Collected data
__________

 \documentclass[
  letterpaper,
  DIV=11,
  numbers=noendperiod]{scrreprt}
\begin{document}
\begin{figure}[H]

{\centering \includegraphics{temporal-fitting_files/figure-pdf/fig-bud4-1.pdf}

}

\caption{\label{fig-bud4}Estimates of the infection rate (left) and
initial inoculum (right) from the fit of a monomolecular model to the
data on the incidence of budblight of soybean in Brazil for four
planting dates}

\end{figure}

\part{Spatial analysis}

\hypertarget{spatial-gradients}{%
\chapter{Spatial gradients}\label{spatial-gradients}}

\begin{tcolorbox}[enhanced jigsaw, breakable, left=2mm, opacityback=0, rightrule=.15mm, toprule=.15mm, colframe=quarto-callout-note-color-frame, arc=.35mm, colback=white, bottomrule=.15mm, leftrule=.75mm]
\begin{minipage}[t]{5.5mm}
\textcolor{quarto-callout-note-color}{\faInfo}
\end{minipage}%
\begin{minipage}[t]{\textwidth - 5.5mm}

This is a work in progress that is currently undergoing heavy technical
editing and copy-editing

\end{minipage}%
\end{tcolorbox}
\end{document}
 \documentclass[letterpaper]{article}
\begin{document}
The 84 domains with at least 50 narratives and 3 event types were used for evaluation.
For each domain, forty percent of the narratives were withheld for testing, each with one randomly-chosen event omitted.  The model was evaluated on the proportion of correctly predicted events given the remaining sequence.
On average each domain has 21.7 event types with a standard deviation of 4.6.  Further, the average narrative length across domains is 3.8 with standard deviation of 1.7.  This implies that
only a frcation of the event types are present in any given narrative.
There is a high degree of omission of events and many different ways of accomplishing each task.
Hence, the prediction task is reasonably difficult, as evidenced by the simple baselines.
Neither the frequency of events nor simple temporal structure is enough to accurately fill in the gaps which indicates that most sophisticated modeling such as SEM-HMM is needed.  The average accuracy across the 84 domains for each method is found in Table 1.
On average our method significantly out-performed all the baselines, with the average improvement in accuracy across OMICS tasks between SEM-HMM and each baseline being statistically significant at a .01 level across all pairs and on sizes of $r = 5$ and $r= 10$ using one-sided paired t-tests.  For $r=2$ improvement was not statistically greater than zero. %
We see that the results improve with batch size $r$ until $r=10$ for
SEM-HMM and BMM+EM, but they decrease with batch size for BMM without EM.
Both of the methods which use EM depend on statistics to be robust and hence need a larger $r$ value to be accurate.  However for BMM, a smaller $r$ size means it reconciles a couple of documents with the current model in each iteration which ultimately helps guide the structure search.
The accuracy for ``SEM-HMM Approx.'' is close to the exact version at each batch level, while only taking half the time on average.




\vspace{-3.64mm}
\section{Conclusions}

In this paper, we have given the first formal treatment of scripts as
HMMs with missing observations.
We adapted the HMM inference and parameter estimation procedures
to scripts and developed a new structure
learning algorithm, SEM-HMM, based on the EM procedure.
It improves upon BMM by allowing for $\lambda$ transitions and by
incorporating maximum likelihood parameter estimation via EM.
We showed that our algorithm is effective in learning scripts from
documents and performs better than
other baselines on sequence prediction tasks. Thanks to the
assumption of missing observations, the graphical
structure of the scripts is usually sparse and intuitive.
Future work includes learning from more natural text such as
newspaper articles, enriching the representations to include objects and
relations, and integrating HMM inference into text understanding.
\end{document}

__________

» What is being asked
Write each line above out exactly.

» Solution
 \documentclass[
  letterpaper,
  DIV=11,
  numbers=noendperiod]{scrreprt}
\begin{document}
\begin{figure}[H]

{\centering \includegraphics{temporal-fitting_files/figure-pdf/fig-bud4-1.pdf}

}

\caption{\label{fig-bud4}Estimates of the infection rate (left) and
initial inoculum (right) from the fit of a monomolecular model to the
data on the incidence of budblight of soybean in Brazil for four
planting dates}

\end{figure}

\part{Spatial analysis}

\hypertarget{spatial-gradients}{%
\chapter{Spatial gradients}\label{spatial-gradients}}

\begin{tcolorbox}[enhanced jigsaw, breakable, left=2mm, opacityback=0, rightrule=.15mm, toprule=.15mm, colframe=quarto-callout-note-color-frame, arc=.35mm, colback=white, bottomrule=.15mm, leftrule=.75mm]
\begin{minipage}[t]{5.5mm}
\textcolor{quarto-callout-note-color}{\faInfo}
\end{minipage}%
\begin{minipage}[t]{\textwidth - 5.5mm}

This is a work in progress that is currently undergoing heavy technical
editing and copy-editing

\end{minipage}%
\end{tcolorbox}
\end{document}
 \documentclass[letterpaper]{article}
\begin{document}
The 84 domains with at least 50 narratives and 3 event types were used for evaluation.
For each domain, forty percent of the narratives were withheld for testing, each with one randomly-chosen event omitted.  The model was evaluated on the proportion of correctly predicted events given the remaining sequence.
On average each domain has 21.7 event types with a standard deviation of 4.6.  Further, the average narrative length across domains is 3.8 with standard deviation of 1.7.  This implies that
only a frcation of the event types are present in any given narrative.
There is a high degree of omission of events and many different ways of accomplishing each task.
Hence, the prediction task is reasonably difficult, as evidenced by the simple baselines.
Neither the frequency of events nor simple temporal structure is enough to accurately fill in the gaps which indicates that most sophisticated modeling such as SEM-HMM is needed.  The average accuracy across the 84 domains for each method is found in Table 1.
On average our method significantly out-performed all the baselines, with the average improvement in accuracy across OMICS tasks between SEM-HMM and each baseline being statistically significant at a .01 level across all pairs and on sizes of $r = 5$ and $r= 10$ using one-sided paired t-tests.  For $r=2$ improvement was not statistically greater than zero. %
We see that the results improve with batch size $r$ until $r=10$ for
SEM-HMM and BMM+EM, but they decrease with batch size for BMM without EM.
Both of the methods which use EM depend on statistics to be robust and hence need a larger $r$ value to be accurate.  However for BMM, a smaller $r$ size means it reconciles a couple of documents with the current model in each iteration which ultimately helps guide the structure search.
The accuracy for ``SEM-HMM Approx.'' is close to the exact version at each batch level, while only taking half the time on average.




\vspace{-3.64mm}
\section{Conclusions}

In this paper, we have given the first formal treatment of scripts as
HMMs with missing observations.
We adapted the HMM inference and parameter estimation procedures
to scripts and developed a new structure
learning algorithm, SEM-HMM, based on the EM procedure.
It improves upon BMM by allowing for $\lambda$ transitions and by
incorporating maximum likelihood parameter estimation via EM.
We showed that our algorithm is effective in learning scripts from
documents and performs better than
other baselines on sequence prediction tasks. Thanks to the
assumption of missing observations, the graphical
structure of the scripts is usually sparse and intuitive.
Future work includes learning from more natural text such as
newspaper articles, enriching the representations to include objects and
relations, and integrating HMM inference into text understanding.
\end{document}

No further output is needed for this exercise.